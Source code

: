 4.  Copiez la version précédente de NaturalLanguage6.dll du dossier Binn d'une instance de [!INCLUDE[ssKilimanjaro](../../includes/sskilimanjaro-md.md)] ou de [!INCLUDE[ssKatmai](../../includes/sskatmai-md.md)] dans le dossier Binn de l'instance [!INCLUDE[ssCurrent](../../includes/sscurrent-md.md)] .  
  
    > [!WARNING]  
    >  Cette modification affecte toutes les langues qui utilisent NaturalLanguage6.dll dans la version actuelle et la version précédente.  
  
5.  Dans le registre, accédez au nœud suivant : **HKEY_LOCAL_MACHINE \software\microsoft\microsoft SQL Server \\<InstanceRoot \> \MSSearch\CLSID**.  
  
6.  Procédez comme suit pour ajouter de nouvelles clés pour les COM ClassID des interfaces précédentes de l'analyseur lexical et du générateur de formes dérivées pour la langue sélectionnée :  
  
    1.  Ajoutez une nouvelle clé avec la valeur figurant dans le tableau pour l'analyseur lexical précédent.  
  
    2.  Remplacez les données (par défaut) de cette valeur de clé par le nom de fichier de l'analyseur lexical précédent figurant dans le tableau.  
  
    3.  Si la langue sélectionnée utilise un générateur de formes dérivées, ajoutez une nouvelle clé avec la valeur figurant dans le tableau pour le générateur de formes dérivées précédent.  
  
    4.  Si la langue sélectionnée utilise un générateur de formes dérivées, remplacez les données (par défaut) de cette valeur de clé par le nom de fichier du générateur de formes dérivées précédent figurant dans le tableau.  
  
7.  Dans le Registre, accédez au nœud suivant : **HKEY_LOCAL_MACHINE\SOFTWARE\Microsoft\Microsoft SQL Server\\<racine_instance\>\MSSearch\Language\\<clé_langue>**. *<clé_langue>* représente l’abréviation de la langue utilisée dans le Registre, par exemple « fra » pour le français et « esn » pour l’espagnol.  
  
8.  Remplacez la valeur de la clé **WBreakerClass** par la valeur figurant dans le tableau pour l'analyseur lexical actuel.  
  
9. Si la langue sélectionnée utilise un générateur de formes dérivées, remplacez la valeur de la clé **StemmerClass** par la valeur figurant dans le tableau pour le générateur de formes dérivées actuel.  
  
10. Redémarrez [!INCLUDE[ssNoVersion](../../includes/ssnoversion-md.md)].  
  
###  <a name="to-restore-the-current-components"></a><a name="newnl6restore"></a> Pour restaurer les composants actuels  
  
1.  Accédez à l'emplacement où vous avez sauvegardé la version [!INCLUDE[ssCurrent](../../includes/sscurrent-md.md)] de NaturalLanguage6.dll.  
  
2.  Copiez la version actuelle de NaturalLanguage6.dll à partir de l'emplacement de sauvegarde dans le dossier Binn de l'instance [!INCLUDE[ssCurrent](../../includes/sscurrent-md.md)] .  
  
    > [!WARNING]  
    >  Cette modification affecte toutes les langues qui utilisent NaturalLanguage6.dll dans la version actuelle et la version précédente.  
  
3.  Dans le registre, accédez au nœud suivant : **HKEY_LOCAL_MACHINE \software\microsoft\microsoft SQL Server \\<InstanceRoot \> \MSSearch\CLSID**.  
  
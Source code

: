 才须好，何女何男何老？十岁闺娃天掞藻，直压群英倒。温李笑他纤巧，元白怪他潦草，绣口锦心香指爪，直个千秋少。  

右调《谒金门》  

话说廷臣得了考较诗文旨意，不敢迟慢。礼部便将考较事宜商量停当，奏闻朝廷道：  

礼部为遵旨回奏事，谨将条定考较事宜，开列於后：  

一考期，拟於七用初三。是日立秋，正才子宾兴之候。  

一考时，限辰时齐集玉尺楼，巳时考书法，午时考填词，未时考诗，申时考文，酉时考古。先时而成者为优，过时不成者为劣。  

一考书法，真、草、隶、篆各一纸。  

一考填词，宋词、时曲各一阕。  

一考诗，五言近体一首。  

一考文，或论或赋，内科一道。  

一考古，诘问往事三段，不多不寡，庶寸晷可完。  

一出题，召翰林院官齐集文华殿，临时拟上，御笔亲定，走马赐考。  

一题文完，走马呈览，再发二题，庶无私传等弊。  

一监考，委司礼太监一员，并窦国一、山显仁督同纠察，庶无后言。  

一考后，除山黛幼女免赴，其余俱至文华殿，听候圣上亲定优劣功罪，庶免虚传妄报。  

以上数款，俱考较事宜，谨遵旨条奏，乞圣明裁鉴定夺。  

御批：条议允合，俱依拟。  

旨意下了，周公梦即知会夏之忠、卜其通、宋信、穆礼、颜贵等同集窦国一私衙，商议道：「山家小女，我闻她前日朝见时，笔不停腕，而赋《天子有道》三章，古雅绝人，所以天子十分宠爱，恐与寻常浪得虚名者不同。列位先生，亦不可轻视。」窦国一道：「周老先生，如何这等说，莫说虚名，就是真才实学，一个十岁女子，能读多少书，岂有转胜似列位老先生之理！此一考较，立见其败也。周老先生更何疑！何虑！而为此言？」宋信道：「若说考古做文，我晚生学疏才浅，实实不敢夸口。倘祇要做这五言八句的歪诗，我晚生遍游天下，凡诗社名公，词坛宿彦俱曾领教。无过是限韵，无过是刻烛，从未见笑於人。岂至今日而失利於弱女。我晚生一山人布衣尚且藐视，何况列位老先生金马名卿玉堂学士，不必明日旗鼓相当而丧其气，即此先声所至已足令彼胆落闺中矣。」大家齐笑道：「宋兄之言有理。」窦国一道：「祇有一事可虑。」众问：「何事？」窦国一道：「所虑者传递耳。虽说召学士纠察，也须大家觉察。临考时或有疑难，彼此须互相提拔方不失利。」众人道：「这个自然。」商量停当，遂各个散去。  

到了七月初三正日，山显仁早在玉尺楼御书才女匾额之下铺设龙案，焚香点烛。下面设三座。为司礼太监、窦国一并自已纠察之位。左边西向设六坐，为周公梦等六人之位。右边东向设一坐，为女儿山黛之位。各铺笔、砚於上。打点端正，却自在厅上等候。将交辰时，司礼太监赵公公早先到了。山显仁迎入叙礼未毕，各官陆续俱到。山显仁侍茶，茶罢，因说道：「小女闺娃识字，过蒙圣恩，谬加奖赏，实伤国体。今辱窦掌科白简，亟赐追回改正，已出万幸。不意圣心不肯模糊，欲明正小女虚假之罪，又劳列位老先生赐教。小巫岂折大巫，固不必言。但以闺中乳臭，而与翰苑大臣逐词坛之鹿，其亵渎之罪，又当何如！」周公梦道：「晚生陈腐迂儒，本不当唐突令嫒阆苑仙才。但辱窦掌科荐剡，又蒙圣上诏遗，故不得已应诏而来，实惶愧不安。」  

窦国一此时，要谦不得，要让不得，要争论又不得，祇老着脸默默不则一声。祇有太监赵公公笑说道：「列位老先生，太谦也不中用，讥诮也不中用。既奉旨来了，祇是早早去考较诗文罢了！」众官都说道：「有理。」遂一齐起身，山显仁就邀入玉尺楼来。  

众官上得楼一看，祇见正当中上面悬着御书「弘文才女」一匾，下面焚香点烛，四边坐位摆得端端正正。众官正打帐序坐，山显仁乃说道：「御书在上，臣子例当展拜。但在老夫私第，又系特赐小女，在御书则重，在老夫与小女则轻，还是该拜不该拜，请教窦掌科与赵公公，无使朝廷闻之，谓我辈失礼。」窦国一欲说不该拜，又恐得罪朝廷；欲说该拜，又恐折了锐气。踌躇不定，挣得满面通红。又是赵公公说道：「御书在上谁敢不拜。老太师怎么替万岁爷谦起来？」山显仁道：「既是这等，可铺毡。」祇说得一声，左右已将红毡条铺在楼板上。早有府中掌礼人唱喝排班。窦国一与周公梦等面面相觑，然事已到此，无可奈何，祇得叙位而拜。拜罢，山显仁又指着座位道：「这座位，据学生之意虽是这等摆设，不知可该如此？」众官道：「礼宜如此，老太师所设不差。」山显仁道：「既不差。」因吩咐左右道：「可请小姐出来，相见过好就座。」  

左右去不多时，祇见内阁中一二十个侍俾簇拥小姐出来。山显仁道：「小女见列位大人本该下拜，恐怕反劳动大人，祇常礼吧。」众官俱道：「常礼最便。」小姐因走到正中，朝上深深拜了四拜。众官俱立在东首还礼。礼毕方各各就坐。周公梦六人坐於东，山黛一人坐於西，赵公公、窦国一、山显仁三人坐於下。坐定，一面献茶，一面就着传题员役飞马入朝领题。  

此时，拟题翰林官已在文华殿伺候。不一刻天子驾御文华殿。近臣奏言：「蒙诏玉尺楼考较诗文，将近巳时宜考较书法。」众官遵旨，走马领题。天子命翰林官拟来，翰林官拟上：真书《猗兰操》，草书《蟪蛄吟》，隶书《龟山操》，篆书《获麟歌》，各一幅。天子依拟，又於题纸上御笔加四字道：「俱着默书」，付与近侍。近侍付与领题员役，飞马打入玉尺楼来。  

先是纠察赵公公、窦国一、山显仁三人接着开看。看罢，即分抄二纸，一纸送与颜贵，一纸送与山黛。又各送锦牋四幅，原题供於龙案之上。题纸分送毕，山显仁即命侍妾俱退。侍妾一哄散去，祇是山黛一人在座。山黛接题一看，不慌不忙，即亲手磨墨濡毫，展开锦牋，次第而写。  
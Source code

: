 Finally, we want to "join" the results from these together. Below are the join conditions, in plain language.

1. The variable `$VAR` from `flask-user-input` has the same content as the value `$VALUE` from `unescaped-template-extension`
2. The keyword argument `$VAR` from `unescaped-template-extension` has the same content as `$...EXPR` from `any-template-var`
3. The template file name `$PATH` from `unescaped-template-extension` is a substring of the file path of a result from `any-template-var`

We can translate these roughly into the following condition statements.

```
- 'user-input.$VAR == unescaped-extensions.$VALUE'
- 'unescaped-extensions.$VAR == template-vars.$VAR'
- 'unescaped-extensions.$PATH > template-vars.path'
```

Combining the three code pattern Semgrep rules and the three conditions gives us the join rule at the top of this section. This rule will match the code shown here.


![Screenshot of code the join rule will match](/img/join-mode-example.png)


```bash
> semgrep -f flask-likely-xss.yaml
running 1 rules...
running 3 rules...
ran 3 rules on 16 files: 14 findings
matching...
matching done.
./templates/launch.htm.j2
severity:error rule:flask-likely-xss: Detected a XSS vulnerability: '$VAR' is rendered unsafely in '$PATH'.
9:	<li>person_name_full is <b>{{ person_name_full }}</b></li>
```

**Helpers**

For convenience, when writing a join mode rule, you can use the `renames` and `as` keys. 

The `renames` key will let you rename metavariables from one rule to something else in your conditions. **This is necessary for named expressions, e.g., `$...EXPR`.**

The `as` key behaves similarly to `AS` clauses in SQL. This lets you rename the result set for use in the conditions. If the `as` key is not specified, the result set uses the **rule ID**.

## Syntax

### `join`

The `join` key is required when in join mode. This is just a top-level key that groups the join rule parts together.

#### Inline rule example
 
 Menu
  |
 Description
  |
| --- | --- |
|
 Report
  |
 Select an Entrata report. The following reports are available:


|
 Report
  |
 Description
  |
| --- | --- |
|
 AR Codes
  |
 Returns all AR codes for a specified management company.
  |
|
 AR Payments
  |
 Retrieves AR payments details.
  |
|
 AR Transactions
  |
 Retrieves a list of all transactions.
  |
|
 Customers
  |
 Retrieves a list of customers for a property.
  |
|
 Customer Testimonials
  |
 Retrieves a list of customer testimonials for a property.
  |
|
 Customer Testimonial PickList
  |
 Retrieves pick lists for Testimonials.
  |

──────────

BRIEF:
Where a line in the entries holds the word "suivant", copy that line.

RESULT BELOW:
5.  Dans le registre, accédez au nœud suivant : **HKEY_LOCAL_MACHINE \software\microsoft\microsoft SQL Server \\<InstanceRoot \> \MSSearch\CLSID**.  
7.  Dans le Registre, accédez au nœud suivant : **HKEY_LOCAL_MACHINE\SOFTWARE\Microsoft\Microsoft SQL Server\\<racine_instance\>\MSSearch\Language\\<clé_langue>**. *<clé_langue>* représente l’abréviation de la langue utilisée dans le Registre, par exemple « fra » pour le français et « esn » pour l’espagnol.  
3.  Dans le registre, accédez au nœud suivant : **HKEY_LOCAL_MACHINE \software\microsoft\microsoft SQL Server \\<InstanceRoot \> \MSSearch\CLSID**.  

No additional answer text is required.